Dataset items:
————————

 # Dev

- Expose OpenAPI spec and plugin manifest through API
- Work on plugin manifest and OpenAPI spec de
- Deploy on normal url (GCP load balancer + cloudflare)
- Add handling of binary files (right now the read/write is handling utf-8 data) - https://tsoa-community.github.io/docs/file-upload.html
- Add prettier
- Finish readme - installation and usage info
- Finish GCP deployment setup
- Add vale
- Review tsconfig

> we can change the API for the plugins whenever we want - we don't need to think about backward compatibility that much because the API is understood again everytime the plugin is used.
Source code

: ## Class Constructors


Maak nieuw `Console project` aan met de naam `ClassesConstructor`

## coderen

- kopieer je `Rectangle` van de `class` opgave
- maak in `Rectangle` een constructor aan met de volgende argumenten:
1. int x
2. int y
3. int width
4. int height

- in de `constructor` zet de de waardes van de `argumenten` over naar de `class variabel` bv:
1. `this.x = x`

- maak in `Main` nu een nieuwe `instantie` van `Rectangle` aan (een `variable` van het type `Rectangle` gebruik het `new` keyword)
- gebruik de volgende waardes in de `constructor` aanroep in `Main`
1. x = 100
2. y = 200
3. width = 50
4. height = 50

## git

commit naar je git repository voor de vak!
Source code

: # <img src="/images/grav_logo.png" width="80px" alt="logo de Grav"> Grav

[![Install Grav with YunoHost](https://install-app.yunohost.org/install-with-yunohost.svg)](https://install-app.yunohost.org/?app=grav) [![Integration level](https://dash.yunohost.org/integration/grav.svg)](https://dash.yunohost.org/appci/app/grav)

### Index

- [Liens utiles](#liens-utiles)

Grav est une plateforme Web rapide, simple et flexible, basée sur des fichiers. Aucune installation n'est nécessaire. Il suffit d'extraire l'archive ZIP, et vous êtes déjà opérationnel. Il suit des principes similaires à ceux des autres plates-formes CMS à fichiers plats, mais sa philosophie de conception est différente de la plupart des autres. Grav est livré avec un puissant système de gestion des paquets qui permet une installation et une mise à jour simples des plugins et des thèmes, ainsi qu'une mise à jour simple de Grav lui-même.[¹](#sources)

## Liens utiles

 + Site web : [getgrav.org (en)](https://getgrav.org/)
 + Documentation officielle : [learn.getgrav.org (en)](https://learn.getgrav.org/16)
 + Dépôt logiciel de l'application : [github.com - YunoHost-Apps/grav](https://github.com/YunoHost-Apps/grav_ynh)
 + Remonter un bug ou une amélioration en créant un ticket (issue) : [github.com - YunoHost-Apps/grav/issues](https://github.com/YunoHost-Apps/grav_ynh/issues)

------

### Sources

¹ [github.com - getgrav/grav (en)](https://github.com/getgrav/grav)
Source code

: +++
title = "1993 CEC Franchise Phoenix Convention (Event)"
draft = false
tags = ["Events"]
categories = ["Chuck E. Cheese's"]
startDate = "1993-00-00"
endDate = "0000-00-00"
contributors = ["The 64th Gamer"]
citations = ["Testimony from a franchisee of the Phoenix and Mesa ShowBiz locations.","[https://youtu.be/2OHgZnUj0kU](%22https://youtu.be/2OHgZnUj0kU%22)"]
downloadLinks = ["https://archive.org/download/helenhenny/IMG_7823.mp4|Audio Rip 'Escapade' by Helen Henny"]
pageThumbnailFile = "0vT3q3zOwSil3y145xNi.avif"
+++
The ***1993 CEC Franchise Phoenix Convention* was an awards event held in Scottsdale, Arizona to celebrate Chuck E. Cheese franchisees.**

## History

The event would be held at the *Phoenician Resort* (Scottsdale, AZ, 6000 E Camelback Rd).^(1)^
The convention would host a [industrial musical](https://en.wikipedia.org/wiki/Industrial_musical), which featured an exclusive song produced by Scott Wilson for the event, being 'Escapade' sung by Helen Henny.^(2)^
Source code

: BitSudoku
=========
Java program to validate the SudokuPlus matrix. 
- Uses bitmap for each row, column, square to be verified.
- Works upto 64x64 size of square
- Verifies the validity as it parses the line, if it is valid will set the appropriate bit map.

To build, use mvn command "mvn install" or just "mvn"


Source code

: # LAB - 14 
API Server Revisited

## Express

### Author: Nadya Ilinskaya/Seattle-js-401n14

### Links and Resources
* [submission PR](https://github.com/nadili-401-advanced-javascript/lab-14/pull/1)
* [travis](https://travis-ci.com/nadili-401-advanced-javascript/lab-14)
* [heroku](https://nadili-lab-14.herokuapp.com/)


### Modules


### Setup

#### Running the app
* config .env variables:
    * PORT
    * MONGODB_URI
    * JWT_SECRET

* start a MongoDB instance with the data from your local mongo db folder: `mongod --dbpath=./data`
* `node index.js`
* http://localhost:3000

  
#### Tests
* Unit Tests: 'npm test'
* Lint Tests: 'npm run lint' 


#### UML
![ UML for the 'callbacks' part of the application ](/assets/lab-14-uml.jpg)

————————

Work task -> Retype only this portion of the data above: the line containing "3. int width", the line containing "[![Install Grav with", and all lines between them, exactly.

Your solution ->
3. int width
4. int height

- in de `constructor` zet de de waardes van de `argumenten` over naar de `class variabel` bv:
1. `this.x = x`

- maak in `Main` nu een nieuwe `instantie` van `Rectangle` aan (een `variable` van het type `Rectangle` gebruik het `new` keyword)
- gebruik de volgende waardes in de `constructor` aanroep in `Main`
1. x = 100
2. y = 200
3. width = 50
4. height = 50

## git

commit naar je git repository voor de vak!
Source code

: # <img src="/images/grav_logo.png" width="80px" alt="logo de Grav"> Grav

[![Install Grav with YunoHost](https://install-app.yunohost.org/install-with-yunohost.svg)](https://install-app.yunohost.org/?app=grav) [![Integration level](https://dash.yunohost.org/integration/grav.svg)](https://dash.yunohost.org/appci/app/grav)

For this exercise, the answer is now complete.